(WHAT THE TASK ASKS): The output should be all lines of the entries below in which the word "function" occurs.
DATA FOR THIS EXERCISE Start Marker
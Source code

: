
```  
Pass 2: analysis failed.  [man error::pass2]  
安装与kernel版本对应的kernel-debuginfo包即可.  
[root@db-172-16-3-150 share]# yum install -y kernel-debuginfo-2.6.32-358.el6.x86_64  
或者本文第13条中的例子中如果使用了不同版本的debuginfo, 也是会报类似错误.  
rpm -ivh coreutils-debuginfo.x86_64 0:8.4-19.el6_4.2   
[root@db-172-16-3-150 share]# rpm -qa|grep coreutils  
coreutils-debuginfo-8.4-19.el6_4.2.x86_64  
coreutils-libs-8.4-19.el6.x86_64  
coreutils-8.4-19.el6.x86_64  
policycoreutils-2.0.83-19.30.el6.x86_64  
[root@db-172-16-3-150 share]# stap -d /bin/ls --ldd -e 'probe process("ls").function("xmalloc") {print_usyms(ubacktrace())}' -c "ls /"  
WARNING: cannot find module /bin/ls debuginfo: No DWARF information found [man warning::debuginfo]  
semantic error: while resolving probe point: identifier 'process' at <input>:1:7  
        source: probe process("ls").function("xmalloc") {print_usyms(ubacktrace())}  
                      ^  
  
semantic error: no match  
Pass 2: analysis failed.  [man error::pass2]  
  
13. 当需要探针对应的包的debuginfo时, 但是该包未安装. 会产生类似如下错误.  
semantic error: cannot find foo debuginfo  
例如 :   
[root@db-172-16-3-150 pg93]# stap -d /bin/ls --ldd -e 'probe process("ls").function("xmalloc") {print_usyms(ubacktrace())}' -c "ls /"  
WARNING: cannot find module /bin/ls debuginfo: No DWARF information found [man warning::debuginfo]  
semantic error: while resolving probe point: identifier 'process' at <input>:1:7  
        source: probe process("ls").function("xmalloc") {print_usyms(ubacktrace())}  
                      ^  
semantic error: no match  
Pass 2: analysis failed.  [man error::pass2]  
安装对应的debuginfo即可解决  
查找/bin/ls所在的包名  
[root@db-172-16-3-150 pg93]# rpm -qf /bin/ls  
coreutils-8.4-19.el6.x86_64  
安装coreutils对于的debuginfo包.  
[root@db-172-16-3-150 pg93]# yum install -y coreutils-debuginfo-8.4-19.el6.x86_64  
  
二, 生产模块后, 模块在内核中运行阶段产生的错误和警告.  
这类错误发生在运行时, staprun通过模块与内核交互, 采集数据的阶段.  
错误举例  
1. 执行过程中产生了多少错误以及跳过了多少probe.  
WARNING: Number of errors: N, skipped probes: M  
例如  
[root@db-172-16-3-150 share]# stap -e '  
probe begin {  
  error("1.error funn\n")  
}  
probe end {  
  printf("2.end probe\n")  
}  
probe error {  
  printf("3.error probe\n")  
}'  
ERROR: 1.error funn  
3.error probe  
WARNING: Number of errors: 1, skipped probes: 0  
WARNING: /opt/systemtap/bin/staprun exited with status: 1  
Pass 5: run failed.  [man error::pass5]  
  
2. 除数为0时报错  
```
DATA FOR THIS EXERCISE End Marker
(PROBLEM SOLUTION):
[root@db-172-16-3-150 share]# stap -d /bin/ls --ldd -e 'probe process("ls").function("xmalloc") {print_usyms(ubacktrace())}' -c "ls /"  
        source: probe process("ls").function("xmalloc") {print_usyms(ubacktrace())}  
[root@db-172-16-3-150 pg93]# stap -d /bin/ls --ldd -e 'probe process("ls").function("xmalloc") {print_usyms(ubacktrace())}' -c "ls /"  
        source: probe process("ls").function("xmalloc") {print_usyms(ubacktrace())}  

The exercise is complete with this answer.